Si può dare una prospettiva di lavoro reale anche a una persona disabile o svantaggiata? L’esperienza del consorzio sociale gruppo DARCO, che si compone di cinque cooperative di inserimento lavorativo, testimonia che è davvero possibile. «La più importante è la cooperativa Capodarco, che lavora nel campo dell’inserimento lavorativo da 35 anni. Oggi offre occupazione a circa 2.400 addetti e a 800 persone disabili», afferma il presidente del gruppo DARCO, Maurizio Marotta, intervistato da IlSussidiario.net. «Il nostro consorzio – prosegue Marotta – gestisce vari servizi per conto di aziende sanitarie ed enti pubblici locali. In modo particolare si occupa della gestione di call center del ReCup, il centro unico di prenotazione regionale delle prestazioni sanitarie di tutta la regione Lazio. Il call center, una delle più consistenti commesse che il consorzio detiene, occupa attualmente circa 700 unità e riceve circa 20mila chiamate giornaliere per fissare appuntamenti in tutte le Asl e in tutti gli ospedali pubblici della regione Lazio».
In quali territori opera il consorzio?
«Su tutto il territorio regionale, ma anche in Toscana, Abruzzo e Lombardia, dove gestiamo, sempre per conto di aziende sanitarie e ospedaliere, le attività dei centri unici di prenotazione. Ultimamente abbiamo aperto uno stabilimento a Pomezia di circa 12mila metri quadrati che viene destinato alla gestione di un nuovo sistema che prevede l’automazione dei processi di front office».
Che tipo di automazione?
«Si tratta della gestione di una serie di sistemi e di servizi informatici, per conto delle pubbliche amministrazioni, che dovrebbero appunto automatizzare e virtualizzare le procedure che oggi vengono normalmente effettuate dietro a uno sportello. Consentendo perciò agli utenti di poter prenotare le prestazioni sanitarie da casa, via internet, al telefono e per poter evitare in qualsiasi modo perdite di tempo inutili».
In che modo assumete nuovo personale?
«Le richieste che riceviamo vengono solitamente inviate dalle persone disabili o svantaggiate che ci chiedono di poter lavorare. Facciamo delle selezioni, valutiamo le persone nel nostro ufficio di orientamento per verificare se le capacità di una persona sono compatibili con le funzioni che prevediamo».
Ad esempio?
«Solitamente per le funzioni di operatore di contact center occorre una buona capacità di relazione con il pubblico, sufficienti capacità di gestione dei programmi informatici e una buona cultura di base».

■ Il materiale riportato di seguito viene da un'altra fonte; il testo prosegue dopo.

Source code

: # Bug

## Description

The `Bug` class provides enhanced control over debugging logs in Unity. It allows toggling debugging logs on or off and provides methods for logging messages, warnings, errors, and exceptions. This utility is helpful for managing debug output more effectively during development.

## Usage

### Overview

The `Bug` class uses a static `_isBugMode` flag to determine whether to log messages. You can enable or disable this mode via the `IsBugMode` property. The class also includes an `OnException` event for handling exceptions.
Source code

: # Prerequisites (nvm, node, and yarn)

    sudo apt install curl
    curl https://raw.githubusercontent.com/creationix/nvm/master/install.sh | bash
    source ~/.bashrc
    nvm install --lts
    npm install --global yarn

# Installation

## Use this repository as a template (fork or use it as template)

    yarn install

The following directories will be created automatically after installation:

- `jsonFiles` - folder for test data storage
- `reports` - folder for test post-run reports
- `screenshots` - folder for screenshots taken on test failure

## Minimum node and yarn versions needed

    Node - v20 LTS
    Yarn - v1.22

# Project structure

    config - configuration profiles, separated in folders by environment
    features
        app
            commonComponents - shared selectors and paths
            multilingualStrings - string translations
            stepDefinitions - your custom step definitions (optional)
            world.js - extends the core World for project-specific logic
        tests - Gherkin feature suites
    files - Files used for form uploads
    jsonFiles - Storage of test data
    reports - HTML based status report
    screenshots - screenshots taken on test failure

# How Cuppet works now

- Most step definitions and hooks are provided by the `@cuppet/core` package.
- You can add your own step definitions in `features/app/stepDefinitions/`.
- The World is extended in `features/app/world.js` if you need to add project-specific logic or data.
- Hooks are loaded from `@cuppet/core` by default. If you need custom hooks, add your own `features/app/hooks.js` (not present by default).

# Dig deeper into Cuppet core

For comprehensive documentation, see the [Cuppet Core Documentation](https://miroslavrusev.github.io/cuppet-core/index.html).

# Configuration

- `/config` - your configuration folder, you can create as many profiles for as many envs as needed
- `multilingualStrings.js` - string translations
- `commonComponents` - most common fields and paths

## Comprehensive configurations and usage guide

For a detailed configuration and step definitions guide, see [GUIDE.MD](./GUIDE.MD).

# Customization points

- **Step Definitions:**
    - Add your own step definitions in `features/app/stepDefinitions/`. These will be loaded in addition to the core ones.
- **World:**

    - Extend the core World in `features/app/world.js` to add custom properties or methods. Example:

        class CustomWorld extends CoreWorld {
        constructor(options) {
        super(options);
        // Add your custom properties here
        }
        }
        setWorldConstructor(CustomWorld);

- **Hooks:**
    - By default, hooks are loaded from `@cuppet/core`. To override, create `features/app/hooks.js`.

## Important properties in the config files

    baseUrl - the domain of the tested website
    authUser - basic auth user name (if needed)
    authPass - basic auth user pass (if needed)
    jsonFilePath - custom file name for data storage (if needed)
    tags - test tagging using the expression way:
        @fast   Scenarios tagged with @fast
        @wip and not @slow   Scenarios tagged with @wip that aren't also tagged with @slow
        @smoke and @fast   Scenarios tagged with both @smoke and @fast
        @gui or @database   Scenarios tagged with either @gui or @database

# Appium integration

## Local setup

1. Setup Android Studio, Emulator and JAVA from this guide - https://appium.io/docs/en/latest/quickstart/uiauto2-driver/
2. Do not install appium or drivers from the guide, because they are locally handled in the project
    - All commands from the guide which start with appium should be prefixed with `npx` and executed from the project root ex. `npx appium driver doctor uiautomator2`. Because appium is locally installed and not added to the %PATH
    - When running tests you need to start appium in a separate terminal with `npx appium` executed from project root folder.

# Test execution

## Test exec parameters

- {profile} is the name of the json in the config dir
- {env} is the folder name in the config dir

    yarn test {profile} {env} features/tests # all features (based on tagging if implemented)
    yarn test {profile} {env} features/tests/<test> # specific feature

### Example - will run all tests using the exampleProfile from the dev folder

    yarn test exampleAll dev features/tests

Un vero e proprio colloquio di lavoro.
«Sì, un esperimento lavorativo a tutti gli effetti. Le persone che lavorano da noi sono retribuite e remunerate sulla base del contratto collettivo nazionale di lavoro nelle cooperative sociali, che appunto contraddistingue il nostro modo di operare nei confronti della pubblica amministrazione; i nostri operatori sono tutti inquadrati come lavoratori con un contratto a tempo indeterminato».
Come è nata questa opera?
«Trentacinque anni fa nacque la comunità di Capodarco, dove vivevano persone disabili e non solo, da cui poi prese il via una cooperativa di lavoro che nel corso degli anni si è specializzata nelle attività che le spiegavo prima. Attraverso un lungo percorso è diventata un’entità autonoma rispetto alla comunità, seguendo le sue maestranze all’interno del rapporto sociale. Tutti i lavoratori sono anche soci della cooperativa oltre che essere dipendenti: un grande esempio perciò di mutualità sociale che ha dato la possibilità concreta di lavorare a persone che attualmente sono agli argini del mercato del lavoro. C’è poi la voglia di sentirsi protagonisti di questo progetto di inserimento lavorativo, di emancipazione dalla condizione di assistenza».
Quali sono i vantaggi e i limiti nell’operare a Roma?
«Dal punto di vista delle criticità, lavorando prevalentemente per enti pubblici risentiamo in modo diretto di tutte le problematiche che le amministrazioni pubbliche hanno, come ad esempio i passaggi di consegne, difficoltà a mantenere i servizi attuali, tagli delle spese. Poi anche tutte le difficoltà dovute al fatto che ogni quattro, cinque anni siamo sottoposti a una gara per poter proseguire le attività di servizio che abbiamo».
Che problemi creano queste gare?
«Un grande senso di precarietà. Da un lato infatti questa situazione ci permette di offrire la massima efficienza ed economicità, dall’altro produce tanta ansietà e la difficoltà di vedere con una certa tranquillità alle prospettive future».